▸ **DIRECTIONS FOR THIS TASK**
The complete listing that follows is to be set down again, exactly as it appears.

▸ **ENTRIES SHOWN**
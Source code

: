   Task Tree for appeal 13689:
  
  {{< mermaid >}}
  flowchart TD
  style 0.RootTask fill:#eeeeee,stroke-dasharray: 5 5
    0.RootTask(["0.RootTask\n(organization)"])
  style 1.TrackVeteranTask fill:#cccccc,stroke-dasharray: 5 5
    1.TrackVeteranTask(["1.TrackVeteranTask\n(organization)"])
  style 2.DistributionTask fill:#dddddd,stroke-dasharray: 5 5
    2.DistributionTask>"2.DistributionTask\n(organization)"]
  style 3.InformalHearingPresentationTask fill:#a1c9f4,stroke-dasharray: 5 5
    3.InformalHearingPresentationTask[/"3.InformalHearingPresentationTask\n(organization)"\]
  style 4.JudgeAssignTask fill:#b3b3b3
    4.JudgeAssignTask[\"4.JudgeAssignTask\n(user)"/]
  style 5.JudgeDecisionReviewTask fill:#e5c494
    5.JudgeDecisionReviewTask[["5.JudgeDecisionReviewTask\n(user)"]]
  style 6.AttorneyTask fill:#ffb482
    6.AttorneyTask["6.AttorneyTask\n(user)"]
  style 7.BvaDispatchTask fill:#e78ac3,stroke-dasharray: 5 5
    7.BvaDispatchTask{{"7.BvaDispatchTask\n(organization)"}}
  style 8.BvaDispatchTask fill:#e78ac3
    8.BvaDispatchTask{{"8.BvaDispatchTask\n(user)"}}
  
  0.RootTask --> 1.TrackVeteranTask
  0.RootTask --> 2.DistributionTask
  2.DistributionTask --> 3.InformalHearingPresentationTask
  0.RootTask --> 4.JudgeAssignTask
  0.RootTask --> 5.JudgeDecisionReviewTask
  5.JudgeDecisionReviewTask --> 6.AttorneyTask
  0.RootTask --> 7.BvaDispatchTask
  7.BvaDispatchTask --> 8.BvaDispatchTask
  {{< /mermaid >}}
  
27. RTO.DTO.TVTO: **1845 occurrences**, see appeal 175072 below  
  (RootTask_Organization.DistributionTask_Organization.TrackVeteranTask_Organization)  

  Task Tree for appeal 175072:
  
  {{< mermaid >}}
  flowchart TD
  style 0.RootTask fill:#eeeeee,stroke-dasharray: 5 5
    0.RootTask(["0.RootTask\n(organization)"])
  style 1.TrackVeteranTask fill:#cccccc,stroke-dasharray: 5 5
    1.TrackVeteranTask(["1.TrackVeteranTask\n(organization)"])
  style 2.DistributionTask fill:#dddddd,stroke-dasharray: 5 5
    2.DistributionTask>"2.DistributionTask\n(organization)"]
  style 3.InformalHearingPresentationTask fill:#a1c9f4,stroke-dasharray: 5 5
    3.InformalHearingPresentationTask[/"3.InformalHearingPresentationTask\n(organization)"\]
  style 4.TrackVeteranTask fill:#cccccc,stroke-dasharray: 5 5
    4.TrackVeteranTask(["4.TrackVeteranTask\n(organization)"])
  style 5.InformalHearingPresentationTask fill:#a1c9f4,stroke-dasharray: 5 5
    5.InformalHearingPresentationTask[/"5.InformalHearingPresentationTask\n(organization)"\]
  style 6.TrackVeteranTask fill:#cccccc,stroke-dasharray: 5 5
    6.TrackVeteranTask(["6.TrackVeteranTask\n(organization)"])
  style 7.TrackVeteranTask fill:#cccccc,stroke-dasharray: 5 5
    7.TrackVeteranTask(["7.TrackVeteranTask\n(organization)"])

▸ **RESPONSE TO THE EXERCISE**
Source code

:   Task Tree for appeal 13689:
  
  {{< mermaid >}}
  flowchart TD
  style 0.RootTask fill:#eeeeee,stroke-dasharray: 5 5
    0.RootTask(["0.RootTask\n(organization)"])
  style 1.TrackVeteranTask fill:#cccccc,stroke-dasharray: 5 5
    1.TrackVeteranTask(["1.TrackVeteranTask\n(organization)"])
  style 2.DistributionTask fill:#dddddd,stroke-dasharray: 5 5
    2.DistributionTask>"2.DistributionTask\n(organization)"]
  style 3.InformalHearingPresentationTask fill:#a1c9f4,stroke-dasharray: 5 5
    3.InformalHearingPresentationTask[/"3.InformalHearingPresentationTask\n(organization)"\]
  style 4.JudgeAssignTask fill:#b3b3b3
    4.JudgeAssignTask[\"4.JudgeAssignTask\n(user)"/]
  style 5.JudgeDecisionReviewTask fill:#e5c494
    5.JudgeDecisionReviewTask[["5.JudgeDecisionReviewTask\n(user)"]]
  style 6.AttorneyTask fill:#ffb482
    6.AttorneyTask["6.AttorneyTask\n(user)"]
  style 7.BvaDispatchTask fill:#e78ac3,stroke-dasharray: 5 5
    7.BvaDispatchTask{{"7.BvaDispatchTask\n(organization)"}}
  style 8.BvaDispatchTask fill:#e78ac3
    8.BvaDispatchTask{{"8.BvaDispatchTask\n(user)"}}
  
  0.RootTask --> 1.TrackVeteranTask
  0.RootTask --> 2.DistributionTask
  2.DistributionTask --> 3.InformalHearingPresentationTask
  0.RootTask --> 4.JudgeAssignTask
  0.RootTask --> 5.JudgeDecisionReviewTask
  5.JudgeDecisionReviewTask --> 6.AttorneyTask
  0.RootTask --> 7.BvaDispatchTask
  7.BvaDispatchTask --> 8.BvaDispatchTask
  {{< /mermaid >}}
  
27. RTO.DTO.TVTO: **1845 occurrences**, see appeal 175072 below  
  (RootTask_Organization.DistributionTask_Organization.TrackVeteranTask_Organization)  

  Task Tree for appeal 175072:
  
  {{< mermaid >}}
  flowchart TD
  style 0.RootTask fill:#eeeeee,stroke-dasharray: 5 5
    0.RootTask(["0.RootTask\n(organization)"])
  style 1.TrackVeteranTask fill:#cccccc,stroke-dasharray: 5 5
    1.TrackVeteranTask(["1.TrackVeteranTask\n(organization)"])
  style 2.DistributionTask fill:#dddddd,stroke-dasharray: 5 5
    2.DistributionTask>"2.DistributionTask\n(organization)"]
  style 3.InformalHearingPresentationTask fill:#a1c9f4,stroke-dasharray: 5 5
    3.InformalHearingPresentationTask[/"3.InformalHearingPresentationTask\n(organization)"\]
  style 4.TrackVeteranTask fill:#cccccc,stroke-dasharray: 5 5
    4.TrackVeteranTask(["4.TrackVeteranTask\n(organization)"])
  style 5.InformalHearingPresentationTask fill:#a1c9f4,stroke-dasharray: 5 5
    5.InformalHearingPresentationTask[/"5.InformalHearingPresentationTask\n(organization)"\]
  style 6.TrackVeteranTask fill:#cccccc,stroke-dasharray: 5 5
    6.TrackVeteranTask(["6.TrackVeteranTask\n(organization)"])
  style 7.TrackVeteranTask fill:#cccccc,stroke-dasharray: 5 5
    7.TrackVeteranTask(["7.TrackVeteranTask\n(organization)"])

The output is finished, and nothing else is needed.